Saved entries

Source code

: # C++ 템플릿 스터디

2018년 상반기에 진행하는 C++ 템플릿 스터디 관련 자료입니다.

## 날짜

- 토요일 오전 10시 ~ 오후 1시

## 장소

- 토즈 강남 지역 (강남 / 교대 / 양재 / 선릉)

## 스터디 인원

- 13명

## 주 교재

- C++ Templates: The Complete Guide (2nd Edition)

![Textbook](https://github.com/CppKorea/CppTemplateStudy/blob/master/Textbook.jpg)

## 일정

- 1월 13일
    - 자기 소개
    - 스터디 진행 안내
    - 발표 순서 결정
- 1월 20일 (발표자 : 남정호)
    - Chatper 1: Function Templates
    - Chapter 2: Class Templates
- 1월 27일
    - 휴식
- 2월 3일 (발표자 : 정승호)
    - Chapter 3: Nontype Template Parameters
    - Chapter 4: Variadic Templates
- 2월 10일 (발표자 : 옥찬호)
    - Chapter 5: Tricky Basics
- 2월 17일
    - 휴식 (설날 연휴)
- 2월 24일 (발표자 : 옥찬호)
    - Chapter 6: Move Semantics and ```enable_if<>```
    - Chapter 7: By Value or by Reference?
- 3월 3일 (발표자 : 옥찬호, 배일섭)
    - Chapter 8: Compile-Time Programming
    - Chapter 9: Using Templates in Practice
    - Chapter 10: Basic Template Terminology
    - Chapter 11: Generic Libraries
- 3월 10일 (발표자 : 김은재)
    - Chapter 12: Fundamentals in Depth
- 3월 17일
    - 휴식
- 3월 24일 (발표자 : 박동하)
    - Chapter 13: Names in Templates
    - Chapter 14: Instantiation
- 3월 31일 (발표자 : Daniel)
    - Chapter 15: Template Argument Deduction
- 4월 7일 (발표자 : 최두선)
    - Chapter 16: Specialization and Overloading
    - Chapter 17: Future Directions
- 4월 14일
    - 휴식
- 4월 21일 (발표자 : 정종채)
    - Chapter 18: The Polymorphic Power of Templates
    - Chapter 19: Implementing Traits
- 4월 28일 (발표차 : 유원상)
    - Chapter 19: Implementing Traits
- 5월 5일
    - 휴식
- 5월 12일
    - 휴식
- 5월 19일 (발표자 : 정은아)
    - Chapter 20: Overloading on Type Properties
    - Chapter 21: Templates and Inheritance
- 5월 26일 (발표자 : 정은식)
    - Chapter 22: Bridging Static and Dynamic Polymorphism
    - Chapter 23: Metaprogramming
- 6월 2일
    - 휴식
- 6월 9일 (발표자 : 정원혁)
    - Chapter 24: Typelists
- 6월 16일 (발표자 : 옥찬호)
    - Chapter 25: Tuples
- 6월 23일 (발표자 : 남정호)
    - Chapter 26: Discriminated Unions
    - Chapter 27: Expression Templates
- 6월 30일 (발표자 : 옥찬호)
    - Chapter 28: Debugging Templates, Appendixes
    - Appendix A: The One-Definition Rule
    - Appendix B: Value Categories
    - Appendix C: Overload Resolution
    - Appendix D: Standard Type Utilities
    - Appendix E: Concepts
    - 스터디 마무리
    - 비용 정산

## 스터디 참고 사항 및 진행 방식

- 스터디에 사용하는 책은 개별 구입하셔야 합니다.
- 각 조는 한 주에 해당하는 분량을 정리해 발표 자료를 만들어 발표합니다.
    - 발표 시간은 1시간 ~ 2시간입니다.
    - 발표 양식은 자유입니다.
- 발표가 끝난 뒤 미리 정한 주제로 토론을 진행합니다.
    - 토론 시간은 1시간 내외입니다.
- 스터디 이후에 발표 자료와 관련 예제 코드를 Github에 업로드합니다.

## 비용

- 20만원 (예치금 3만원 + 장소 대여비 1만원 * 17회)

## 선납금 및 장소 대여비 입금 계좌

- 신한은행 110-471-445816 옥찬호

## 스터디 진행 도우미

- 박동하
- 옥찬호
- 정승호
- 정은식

REQUIRED ACTION
Reproduce exactly, please, only the lines from the start of the data above to the line that contains "- Chapter 4: Variadic Templates", with both ends kept.

ANSWER BELOW
Source code

: # C++ 템플릿 스터디

2018년 상반기에 진행하는 C++ 템플릿 스터디 관련 자료입니다.

## 날짜

- 토요일 오전 10시 ~ 오후 1시

## 장소

- 토즈 강남 지역 (강남 / 교대 / 양재 / 선릉)

## 스터디 인원

- 13명

## 주 교재

- C++ Templates: The Complete Guide (2nd Edition)

![Textbook](https://github.com/CppKorea/CppTemplateStudy/blob/master/Textbook.jpg)

## 일정

- 1월 13일
    - 자기 소개
    - 스터디 진행 안내
    - 발표 순서 결정
- 1월 20일 (발표자 : 남정호)
    - Chatper 1: Function Templates
    - Chapter 2: Class Templates
- 1월 27일
    - 휴식
- 2월 3일 (발표자 : 정승호)
    - Chapter 3: Nontype Template Parameters
    - Chapter 4: Variadic Templates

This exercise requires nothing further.